• _REQUIRED WORK_
Reproduce exactly the lines from the start of the records through the line containing "无论如何，如果我们希望计算前", both included. Leave the pictures out.

(Beginning of RECORDS TO PROCESS)

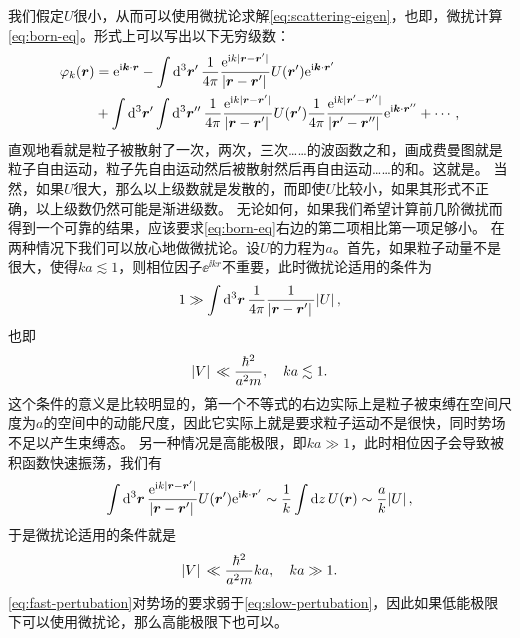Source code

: 我们假定$U$很小，从而可以使用微扰论求解\eqref{eq:scattering-eigen}，也即，微扰计算\eqref{eq:born-eq}。形式上可以写出以下无穷级数：
\[
    \begin{aligned}
        \varphi_k(\vb*{r}) &= \mathrm{e}^{\mathrm{i} \vb*{k} \cdot \vb*{r}} - \int \dd[3]{\vb*{r}'} \frac{1}{4\pi} \frac{\mathrm{e}^{\mathrm{i} k \abs*{\vb*{r} - \vb*{r}'}}}{\abs*{\vb*{r} - \vb*{r}'}} U(\vb*{r}') \mathrm{e}^{\mathrm{i} \vb*{k} \cdot \vb*{r}'} \\
        &+ \int \dd[3]{\vb*{r}'} \int \dd[3]{\vb*{r}''} \frac{1}{4\pi} \frac{\mathrm{e}^{\mathrm{i} k \abs*{\vb*{r} - \vb*{r}'}}}{\abs*{\vb*{r} - \vb*{r}'}} U(\vb*{r}') \frac{1}{4\pi} \frac{\mathrm{e}^{\mathrm{i} k \abs*{\vb*{r}' - \vb*{r}''}}}{\abs*{\vb*{r}' - \vb*{r}''}} \mathrm{e}^{\mathrm{i} \vb*{k} \cdot \vb*{r}''} + \cdots,
    \end{aligned}
\]
直观地看就是粒子被散射了一次，两次，三次……的波函数之和，画成费曼图就是粒子自由运动，粒子先自由运动然后被散射然后再自由运动……的和。这就是。
当然，如果$U$很大，那么以上级数就是发散的，而即使$U$比较小，如果其形式不正确，以上级数仍然可能是渐进级数。
无论如何，如果我们希望计算前几阶微扰而得到一个可靠的结果，应该要求\eqref{eq:born-eq}右边的第二项相比第一项足够小。
在两种情况下我们可以放心地做微扰论。设$U$的力程为$a$。首先，如果粒子动量不是很大，使得$k a \lesssim 1$，则相位因子$\ee^{\ii k r}$不重要，此时微扰论适用的条件为
\[
    1 \gg \int \dd[3]{\vb*{r}} \frac{1}{4\pi} \frac{1}{\abs*{\vb*{r} - \vb*{r}'}} \abs*{U},
\]
也即
\begin{equation}
    \abs*{V} \ll \frac{\hbar^2}{a^2 m} , \quad k a \lesssim 1.
    \label{eq:slow-pertubation}
\end{equation}
这个条件的意义是比较明显的，第一个不等式的右边实际上是粒子被束缚在空间尺度为$a$的空间中的动能尺度，因此它实际上就是要求粒子运动不是很快，同时势场不足以产生束缚态。
另一种情况是高能极限，即$ka \gg 1$，此时相位因子会导致被积函数快速振荡，我们有
\[
    \int \dd[3]{\vb*{r}} \frac{\mathrm{e}^{\mathrm{i} k \abs*{\vb*{r} - \vb*{r}'}}}{\abs*{\vb*{r} - \vb*{r}'}} U(\vb*{r}') \mathrm{e}^{\mathrm{i} \vb*{k} \cdot \vb*{r}'} \sim \frac{1}{k} \int \dd{z} U(\vb*{r}) \sim \frac{a}{k} \abs*{U},
\]
于是微扰论适用的条件就是
\begin{equation}
    \abs*{V} \ll \frac{\hbar^2}{a^2 m } ka , \quad k a \gg 1.
    \label{eq:fast-pertubation}
\end{equation}
\eqref{eq:fast-pertubation}对势场的要求弱于\eqref{eq:slow-pertubation}，因此如果低能极限下可以使用微扰论，那么高能极限下也可以。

(End of RECORDS TO PROCESS)

• _RESPONSE AREA_
Source code

: 我们假定$U$很小，从而可以使用微扰论求解\eqref{eq:scattering-eigen}，也即，微扰计算\eqref{eq:born-eq}。形式上可以写出以下无穷级数：
\[
    \begin{aligned}
        \varphi_k(\vb*{r}) &= \mathrm{e}^{\mathrm{i} \vb*{k} \cdot \vb*{r}} - \int \dd[3]{\vb*{r}'} \frac{1}{4\pi} \frac{\mathrm{e}^{\mathrm{i} k \abs*{\vb*{r} - \vb*{r}'}}}{\abs*{\vb*{r} - \vb*{r}'}} U(\vb*{r}') \mathrm{e}^{\mathrm{i} \vb*{k} \cdot \vb*{r}'} \\
        &+ \int \dd[3]{\vb*{r}'} \int \dd[3]{\vb*{r}''} \frac{1}{4\pi} \frac{\mathrm{e}^{\mathrm{i} k \abs*{\vb*{r} - \vb*{r}'}}}{\abs*{\vb*{r} - \vb*{r}'}} U(\vb*{r}') \frac{1}{4\pi} \frac{\mathrm{e}^{\mathrm{i} k \abs*{\vb*{r}' - \vb*{r}''}}}{\abs*{\vb*{r}' - \vb*{r}''}} \mathrm{e}^{\mathrm{i} \vb*{k} \cdot \vb*{r}''} + \cdots,
    \end{aligned}
\]
直观地看就是粒子被散射了一次，两次，三次……的波函数之和，画成费曼图就是粒子自由运动，粒子先自由运动然后被散射然后再自由运动……的和。这就是。
当然，如果$U$很大，那么以上级数就是发散的，而即使$U$比较小，如果其形式不正确，以上级数仍然可能是渐进级数。
无论如何，如果我们希望计算前几阶微扰而得到一个可靠的结果，应该要求\eqref{eq:born-eq}右边的第二项相比第一项足够小。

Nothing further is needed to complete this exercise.